I left college geared up, ready to go and make a difference in the lives of young people.  When I started I saw advocacy as something that was verbal; spoken or written down.  So, I found myself at times spouting off about the benefits of music on a students education.  Now, I wasn't exactly that friend you have that once they've found a cause they don't stop but I did more talking in my first year than I probably needed to.

After a few years of teaching I found, through wonderful PLC's with my Elementary Music colleagues and the advice of other veteran teachers, that advocacy many times is something maybe better done through your actions.  Here is how I try to advocate music at my school:
  • Be visible.
    • Throughout the year I host two major performances (winter and spring concerts) and a number of other small events.  I also make sure to feature music events and special Spotlight Performances on the morning announcements.
  •  Get to know your families.
    • It takes time to build a community.  I helped open our school 3 years ago and at first, I didn't know anyone.  Now that I've been there for a few years, I have gotten to know the parents and their families.  Parents are wonderful advocates.  When they know you and how much you value their children, they will support your efforts however they can.
  • Support PTO
    • When you are able to, support your PTO by providing entertainment for their events.  This year our winter concert will be at the Barnes and Noble book fair our PTO is hosting.  So, instead of having our evening performance in the cafeteria, we will perform at Barnes and Noble.  This doesn't take much extra planning on my part and it helps PTO get more families to their event.
    • In the past couple of years the art teacher and I have teamed up and done a big celebration of the arts in April.  I know that MIOSM is in March but our standardized testing was in March.  This year the testing will be in April so we are planning on having our celebration in March.  This is a great time of year to host special events, make beautiful displays, and to get teachers and parents involved in the arts.
  • Educate your staff
    • Your teachers may not have a music background.  Sometimes gaining their support is as easy as making a simple connection to their curriculum or giving them a short demonstration of what their kids are actually capable of.  Many adults don't realize what great musicians kids are.  I like to take the last 5 minutes of class (every once in awhile) to perform something we've been working on for the classroom teachers.
    • I also try and give classroom teachers a music experience.  Each month our school has team building meetings.  This is a chance for a team to host a fun activity for the whole staff.  One year our specials team hosted a mosaic mural, another year we did a musical twist on reader's theatre.
I'm always looking for ways to help promote my program, so please share some of the ways you advocate music at your school.

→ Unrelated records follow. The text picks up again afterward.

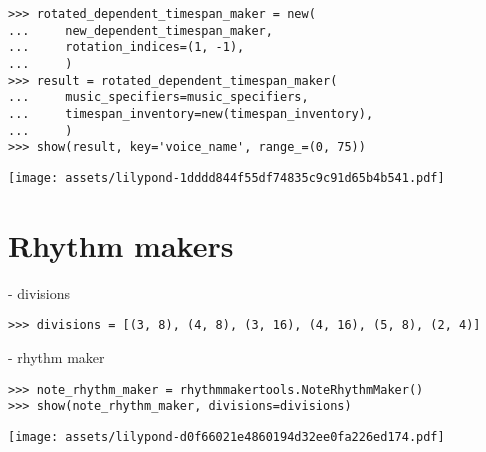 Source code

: \begin{singlespacing}
\vspace{-0.5\baselineskip}
\begin{lstlisting}
>>> rotated_dependent_timespan_maker = new(
...     new_dependent_timespan_maker,
...     rotation_indices=(1, -1),
...     )
>>> result = rotated_dependent_timespan_maker(
...     music_specifiers=music_specifiers,
...     timespan_inventory=new(timespan_inventory),
...     )
>>> show(result, key='voice_name', range_=(0, 75))
\end{lstlisting}
\noindent\texttt{[image: assets/lilypond-1dddd844f55df74835c9c91d65b4b541.pdf]}
\end{singlespacing}

\section{Rhythm makers}

- divisions

\begin{comment}
<abjad>
divisions = [(3, 8), (4, 8), (3, 16), (4, 16), (5, 8), (2, 4)]
</abjad>
\end{comment}

\begin{singlespacing}
\vspace{-0.5\baselineskip}
\begin{lstlisting}
>>> divisions = [(3, 8), (4, 8), (3, 16), (4, 16), (5, 8), (2, 4)]
\end{lstlisting}
\end{singlespacing}

- rhythm maker

\begin{comment}
<abjad>
note_rhythm_maker = rhythmmakertools.NoteRhythmMaker()
show(note_rhythm_maker, divisions=divisions)
</abjad>
\end{comment}

\begin{singlespacing}
\vspace{-0.5\baselineskip}
\begin{lstlisting}
>>> note_rhythm_maker = rhythmmakertools.NoteRhythmMaker()
>>> show(note_rhythm_maker, divisions=divisions)
\end{lstlisting}
\noindent\texttt{[image: assets/lilypond-d0f66021e4860194d32ee0fa226ed174.pdf]}
\end{singlespacing}

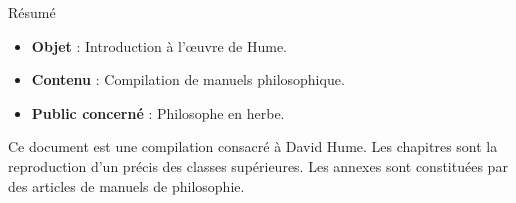 \begin{center}
\Large
Résumé
\normalsize
\end{center}
\vspace{3cm}
\begin{itemize}[leftmargin=1cm, label=, itemsep=21pt]
\item {\bf Objet}  : Introduction à l'œuvre de Hume.
\item {\bf Contenu}  : Compilation de manuels philosophique.
\item {\bf Public concerné} : Philosophe en herbe.
\end{itemize}

\vspace{3cm}

Ce document est une compilation consacré à David Hume. Les chapitres sont la reproduction d'un précis des classes supérieures. Les annexes sont constituées par des articles de manuels de philosophie.

\vspace{3cm}

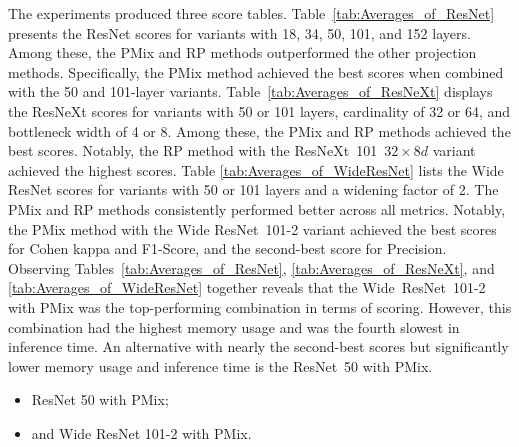 The experiments produced three score tables.
Table~\ref{tab:Averages_of_ResNet} presents the ResNet scores for variants with 18, 34, 50, 101, and 152 layers. Among these, the \gls{PMix} and \gls{RP} methods outperformed the other projection methods. Specifically, the \gls{PMix} method achieved the best scores when combined with the 50 and 101-layer variants.
Table~\ref{tab:Averages_of_ResNeXt} displays the ResNeXt scores for variants with 50 or 101 layers, cardinality of 32 or 64, and bottleneck width of 4 or 8. Among these, the \gls{PMix} and \gls{RP} methods achieved the best scores. Notably, the \gls{RP} method with the \mbox{ResNeXt 101 $32\times 8d$} variant achieved the highest scores.
Table \ref{tab:Averages_of_WideResNet} lists the Wide ResNet scores for variants with 50 or 101 layers and a widening factor of 2. The \gls{PMix} and \gls{RP} methods consistently performed better across all metrics. Notably, the \gls{PMix} method with the Wide \mbox{ResNet 101-2} variant achieved the best scores for Cohen kappa and F1-Score, and the second-best score for Precision.
Observing Tables~\ref{tab:Averages_of_ResNet}, \ref{tab:Averages_of_ResNeXt}, and \ref{tab:Averages_of_WideResNet} together reveals that the \mbox{Wide ResNet 101-2} with \gls{PMix} was the top-performing combination in terms of scoring. However, this combination had the highest memory usage and was the fourth slowest in inference time. An alternative with nearly the second-best scores but significantly lower memory usage and inference time is the \mbox{ResNet 50} with \gls{PMix}.  
\begin{itemize}
	\item ResNet 50 with \gls{PMix}; 
	\item and Wide ResNet 101-2 with \gls{PMix}. 
\end{itemize}



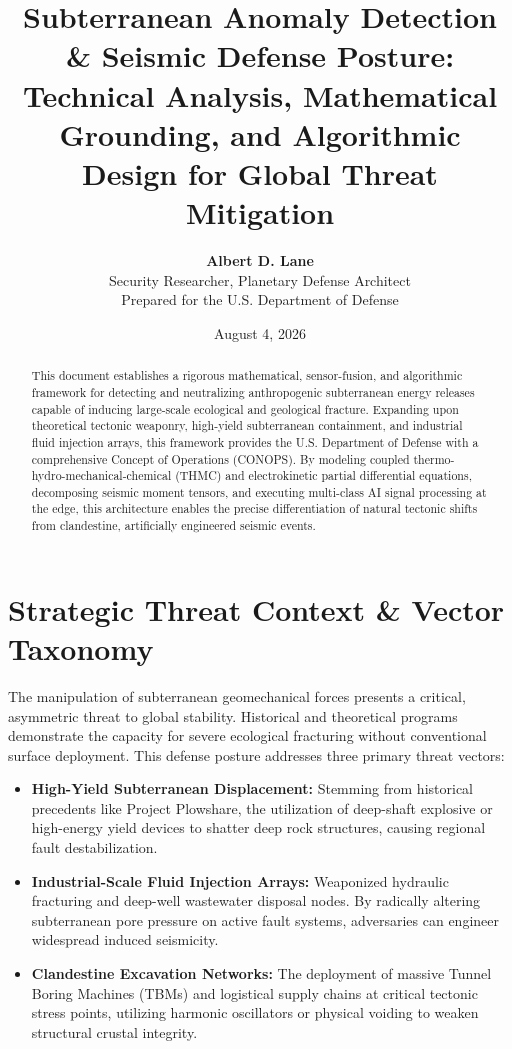 \documentclass[11pt,a4paper]{article}
\title{\textbf{Subterranean Anomaly Detection \& Seismic Defense Posture: \\ 
\large Technical Analysis, Mathematical Grounding, and Algorithmic Design for Global Threat Mitigation}}
\author{\textbf{Albert D. Lane} \\ 
Security Researcher, Planetary Defense Architect \\ 
Prepared for the U.S. Department of Defense}
\date{August 4, 2026}
\begin{document}
\maketitle

\begin{abstract}
This document establishes a rigorous mathematical, sensor-fusion, and algorithmic framework for detecting and neutralizing anthropogenic subterranean energy releases capable of inducing large-scale ecological and geological fracture. Expanding upon theoretical tectonic weaponry, high-yield subterranean containment, and industrial fluid injection arrays, this framework provides the U.S. Department of Defense with a comprehensive Concept of Operations (CONOPS). By modeling coupled thermo-hydro-mechanical-chemical (THMC) and electrokinetic partial differential equations, decomposing seismic moment tensors, and executing multi-class AI signal processing at the edge, this architecture enables the precise differentiation of natural tectonic shifts from clandestine, artificially engineered seismic events.
\end{abstract}

\section{Strategic Threat Context \& Vector Taxonomy}
The manipulation of subterranean geomechanical forces presents a critical, asymmetric threat to global stability. Historical and theoretical programs demonstrate the capacity for severe ecological fracturing without conventional surface deployment. This defense posture addresses three primary threat vectors:

\begin{itemize}
    \item \textbf{High-Yield Subterranean Displacement:} Stemming from historical precedents like Project Plowshare, the utilization of deep-shaft explosive or high-energy yield devices to shatter deep rock structures, causing regional fault destabilization.
    \item \textbf{Industrial-Scale Fluid Injection Arrays:} Weaponized hydraulic fracturing and deep-well wastewater disposal nodes. By radically altering subterranean pore pressure on active fault systems, adversaries can engineer widespread induced seismicity.
    \item \textbf{Clandestine Excavation Networks:} The deployment of massive Tunnel Boring Machines (TBMs) and logistical supply chains at critical tectonic stress points, utilizing harmonic oscillators or physical voiding to weaken structural crustal integrity.
\end{itemize}
\end{document}
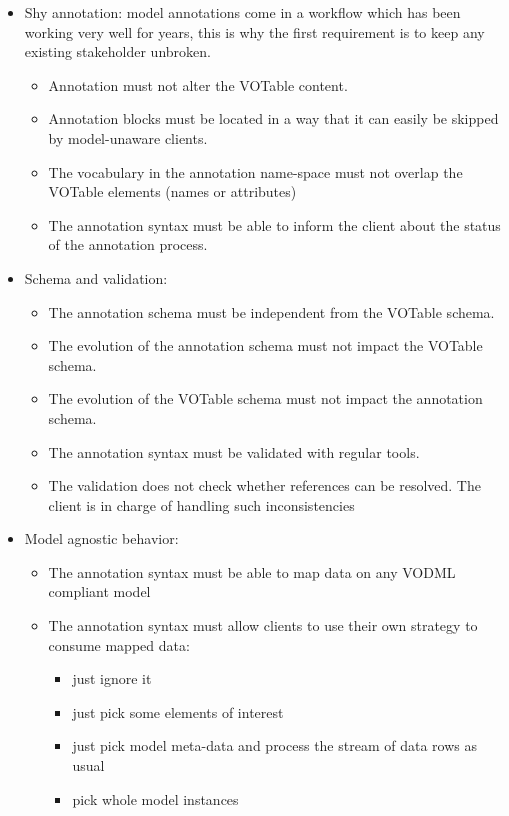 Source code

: \begin {itemize}
  \item Shy annotation: model annotations come in a workflow which has been working very well for years, this is why the first requirement is to keep any existing stakeholder unbroken.
  \begin {itemize}
    \item Annotation must not alter the VOTable content.
    \item Annotation blocks must be located in a way that it can easily be skipped by model-unaware clients.
    \item The vocabulary in the annotation name-space must not overlap the VOTable elements (names or attributes)    
    \item The annotation syntax must be able to inform the client about the status of the annotation process.
  \end {itemize}
  
  \item Schema and validation:
  \begin {itemize}
    \item The annotation schema must be independent from the VOTable schema.
    \item The evolution of the annotation schema must not impact the VOTable schema.
    \item The evolution of the VOTable schema must not impact the annotation schema.
    \item The annotation syntax must be validated with regular tools.
    \item The validation does not check whether references can be resolved. The client is in charge of handling such inconsistencies
  \end {itemize}
  
  \item Model agnostic behavior:
  \begin {itemize}
    \item The annotation syntax must be able to map data on any VODML compliant model
    \item The annotation syntax must allow clients to use their own strategy to consume mapped data:
      \begin {itemize}
        \item just ignore it
        \item just pick some elements of interest 
        \item just pick model meta-data and process the stream of data rows as usual
        \item pick whole model instances
      \end {itemize}
  \end {itemize}
  
\end {itemize}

  1. Those are good tips! My best advice is to give the kids great experiences. When your students go home talking about how wonderful music is, their parents and teachers become your boosters. The teachers are happy when their kids are so excited on music day. And the parents let the administration know how much they appreciate your work.

    Thanks for the post!

    1. You are so right! If the kids leave your room excited about what they've done, they will remember to share that with their parents when they go home. Really, I guess you could say the kids are our biggest advocates!